In 2011 an earthquake and tsunami off the west coast of Japan caused a massive meltdown to a nuclear power plant, releasing radioactive material into the Pacific Ocean. But seafood caught off of Vancouver Island contains a safe level of radiation, said Dr. Peter Ross, director of the Vancouver Aquarium’s  Ocean Research Program. On June 15 Ross and colleague Dr. Michelle Nelson presented the research study’s findings to representatives from Nuu-chah-nulth Nations at the Council of Ha’wiih Forum on Fisheries in Tsaxana, near Gold River, B.C.

“We have what I think is a good news story for you and it’s hopefully something that I think will reassure,” he said. 

No trace of Fukushima contamination was found in the crab and kelp included in the study, while a radiation level of 1.8 Becquerel per kilogram from non-natural sources was detected in sockeye salmon sampled. Food commonly bought in the supermarket has far higher levels of natural radiation, with milk containing 50 Becquerels, beef holding 125 and potatoes having 165 Becquerels per kilogram. All of these levels are higher than the non-natural radiation found in sockeye salmon, yet still safe for eating, notes the study.

After one year of eating sockeye salmon, the study states that the radiation dose for the average Nuu-chah-nulth-aht would be 10,000 times lower than what is considered a concerning level for human consumption.
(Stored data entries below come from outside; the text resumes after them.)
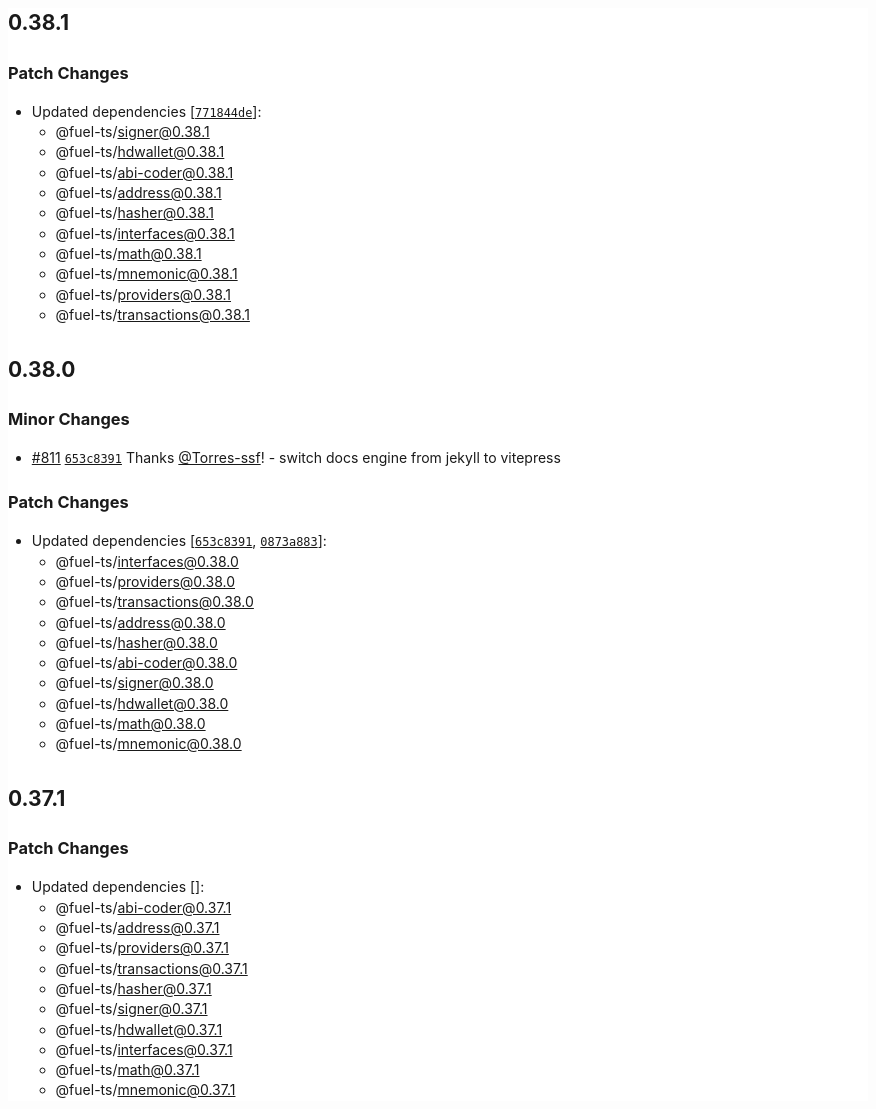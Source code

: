 ## 0.38.1

### Patch Changes

- Updated dependencies [[`771844de`](https://github.com/FuelLabs/fuels-ts/commit/771844de1bb27d3e88f5a45f9ac6e32adfbf50e3)]:
  - @fuel-ts/signer@0.38.1
  - @fuel-ts/hdwallet@0.38.1
  - @fuel-ts/abi-coder@0.38.1
  - @fuel-ts/address@0.38.1
  - @fuel-ts/hasher@0.38.1
  - @fuel-ts/interfaces@0.38.1
  - @fuel-ts/math@0.38.1
  - @fuel-ts/mnemonic@0.38.1
  - @fuel-ts/providers@0.38.1
  - @fuel-ts/transactions@0.38.1

## 0.38.0

### Minor Changes

- [#811](https://github.com/FuelLabs/fuels-ts/pull/811) [`653c8391`](https://github.com/FuelLabs/fuels-ts/commit/653c8391ece33a8f31598ea137452dd601dc7468) Thanks [@Torres-ssf](https://github.com/Torres-ssf)! - switch docs engine from jekyll to vitepress

### Patch Changes

- Updated dependencies [[`653c8391`](https://github.com/FuelLabs/fuels-ts/commit/653c8391ece33a8f31598ea137452dd601dc7468), [`0873a883`](https://github.com/FuelLabs/fuels-ts/commit/0873a883d366a4efc6653a9c30079bb713769290)]:
  - @fuel-ts/interfaces@0.38.0
  - @fuel-ts/providers@0.38.0
  - @fuel-ts/transactions@0.38.0
  - @fuel-ts/address@0.38.0
  - @fuel-ts/hasher@0.38.0
  - @fuel-ts/abi-coder@0.38.0
  - @fuel-ts/signer@0.38.0
  - @fuel-ts/hdwallet@0.38.0
  - @fuel-ts/math@0.38.0
  - @fuel-ts/mnemonic@0.38.0

## 0.37.1

### Patch Changes

- Updated dependencies []:
  - @fuel-ts/abi-coder@0.37.1
  - @fuel-ts/address@0.37.1
  - @fuel-ts/providers@0.37.1
  - @fuel-ts/transactions@0.37.1
  - @fuel-ts/hasher@0.37.1
  - @fuel-ts/signer@0.37.1
  - @fuel-ts/hdwallet@0.37.1
  - @fuel-ts/interfaces@0.37.1
  - @fuel-ts/math@0.37.1
  - @fuel-ts/mnemonic@0.37.1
Radiation traced to Fukushima composes a tiny fraction of what was found in the sockeye salmon, said Ross. The majority of radiation detected in west coast fish comes from natural sources, while the cause of non-natural radiation includes the Fukushima disaster and Cold War-era weapons testing from the 1960s and 1970s.

“About half of the [non-natural] radiation that we’re seeing in our sockeye salmon is thought to come from nuclear weapons testing,” Ross said. “That’s 50 years later, so we still have a legacy.”

The small level found in seafood is a reassuring message for Nuu-chah-nulth-aht, considering the volume of seafood they typically consume. Based on surveys by the researchers, the average Nuu-chah-nulth person eats 53 kilograms (117 pounds) of seafood a year, with one respondent eating as much as 236 kilograms in a year. Nine kilograms is the average consumption amount for a Canadian.

Although the levels detected are minute, future monitoring is needed as Fukushima continues to release radiation into the ocean six years after the disaster, said Ross and Nelson.